What do I dare tell him? That over the decades, models would become vastly more accurate, sophisticated, complex, and expensive? But that even correcting for inflation (plus expenses Old Scott incurs daily that Young Scott's Mom and Dad incur for him) I still was able to accumulate a vast 'Stash'. The concept would be hard for him to get his head around. He has no stash. Perhaps very briefly on his birthday and at Christmastime, his desk might hold two or even three kits... but these would be assembled and done with, at most one day apart. Whereas Now, even in my almost optimistic moments, I doubt my life will be long enough to assemble kits I have - much less any yet to be acquired!
What if I tell him that if he can hold off on actually building that Revell 1959 Space Station kit he was given, but instead store it carefully in pristine condition, someday he could sell it for a grand-and-a-half? Nah: a plastic kit being someday getting to be worth what a new car went for Then - quite impossible! Ridiculous! Old Scott must be senile!
I've already rejected the idea of trying to subsidize his modeling allowance Then with my assets from Now.
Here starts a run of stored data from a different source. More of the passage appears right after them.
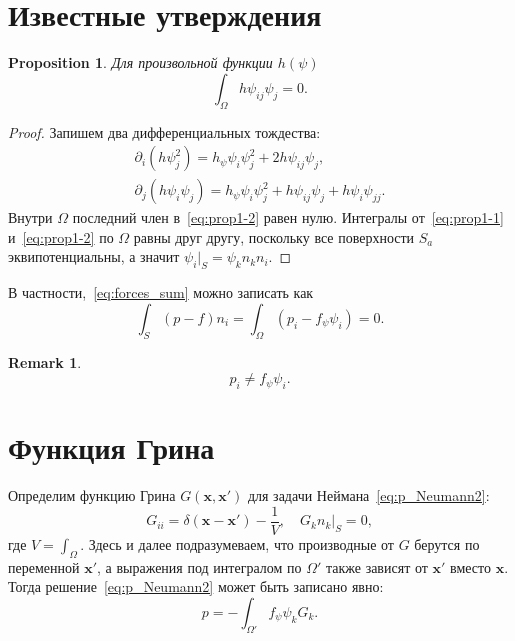 \documentclass{article}
\newtheorem{proposition}{Proposition}
\newtheorem{remark}{Remark}
\newcommand{\bx}{\boldsymbol{x}}
\begin{document}
\section{Известные утверждения}

\begin{proposition}\label{prop:integral_mixed}
Для произвольной функции \(h(\psi)\)
\begin{equation}\label{eq:integral_mixed}
    \int_\Omega h \psi_{ij} \psi_j = 0.
\end{equation}
\end{proposition}

\begin{proof}
Запишем два дифференциальных тождества:
\begin{gather}
    \partial_i\left( h\psi_j^2 \right) = h_\psi\psi_i\psi_j^2 + 2h\psi_{ij}\psi_j, \label{eq:prop1-1}\\
    \partial_j\left( h\psi_i\psi_j \right) = h_\psi\psi_i\psi_j^2 + h\psi_{ij}\psi_j + h\psi_i\psi_{jj}. \label{eq:prop1-2}
\end{gather}
Внутри \(\Omega\) последний член в~\eqref{eq:prop1-2} равен нулю.
Интегралы от~\eqref{eq:prop1-1} и~\eqref{eq:prop1-2} по \(\Omega\) равны друг другу,
поскольку все поверхности \(S_a\) эквипотенциальны, а значит \(\psi_i|_S = \psi_k n_k n_i\).
\end{proof}

В частности,~\eqref{eq:forces_sum} можно записать как
\begin{equation}\label{eq:forces_sum2}
    \int_S\left( p - f \right)n_i = \int_\Omega \left( p_i - f_\psi\psi_i \right) = 0.
\end{equation}

\begin{remark}
    \[ p_i \neq f_\psi\psi_i. \]
\end{remark}

\section{Функция Грина}

Определим функцию Грина \(G(\bx, \bx')\) для задачи Неймана~\eqref{eq:p_Neumann2}:
\begin{equation}\label{eq:Green_function}
    G_{ii} = \delta(\bx-\bx') - \frac1V, \quad
    \left. G_k n_k \right|_S = 0,
\end{equation}
где \(V = \int_\Omega\). Здесь и далее подразумеваем, что производные от \(G\)
берутся по переменной \(\bx'\), а выражения под интегралом по \(\Omega'\) также
зависят от \(\bx'\) вместо \(\bx\).
Тогда решение~\eqref{eq:p_Neumann2} может быть записано явно:
\begin{equation}\label{eq:pressure_solution}
    p = -\int_{\Omega'} f_\psi \psi_k G_k.
\end{equation}
\end{document}
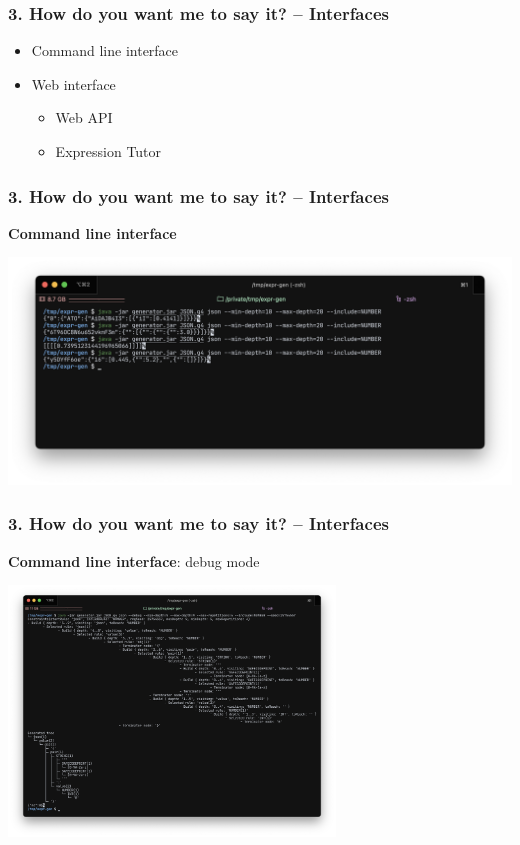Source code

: \documentclass[t,aspectratio=32]{beamer}
\begin{document}

\begin{frame}
\frametitle{3. How do you want me to say it? – Interfaces}

\begin{itemize}
\item Command line interface
\item Web interface
    \begin{itemize}
    \item Web API
    \item Expression Tutor
    \end{itemize}
\end{itemize}
\end{frame}

\begin{frame}
\frametitle{3. How do you want me to say it? – Interfaces}

\textbf{Command line interface}

\includegraphics[width=\textwidth]{img/cli_show.png}
\end{frame}

\begin{frame}
\frametitle{3. How do you want me to say it? – Interfaces}

\textbf{Command line interface}: debug mode

\begin{center}
\includegraphics[height=18em]{img/cli_debug.png}
\end{center}
\end{frame}
\end{document}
He had no bank account, certainly no PayPal account, no fragment of a concept of steering electrons thru Cyberspace. Any cash I gave him would be instantly noticed as counterfeit/fake...who'd accept it was merely legally-issued currency gone temporally astray?
What's left? What if I encouraged him by saying that the day would come when he'd not only be part of a large regional plastic model building club, but that it would have Chapters all over the world - and that someday he could gather models and travel all the way to a foreign country, putting his next to 600 other models for hundreds of other modelers to see and admire... and even get judged for ribbons...
That's what I've actually been doing these last 20+ years, including this October's trip to the Vancouver BC Chapter Contest & Show, the first they've hosted in three years. I'm a better modeler than Young Scott, if hardly becoming a master champion builder. I won 3 ribbons there nonetheless.
I think that's fantastic enough. With no way to prove it, one way or the other, I'm content to imagine Young Scott would actually believe that. But whether he would or not, I'm glad he's continued to model in the five-and-a-half decades since Then. He'd endorse the phrase:
Build What You Want, The Way You Want To, and Above All Have Fun!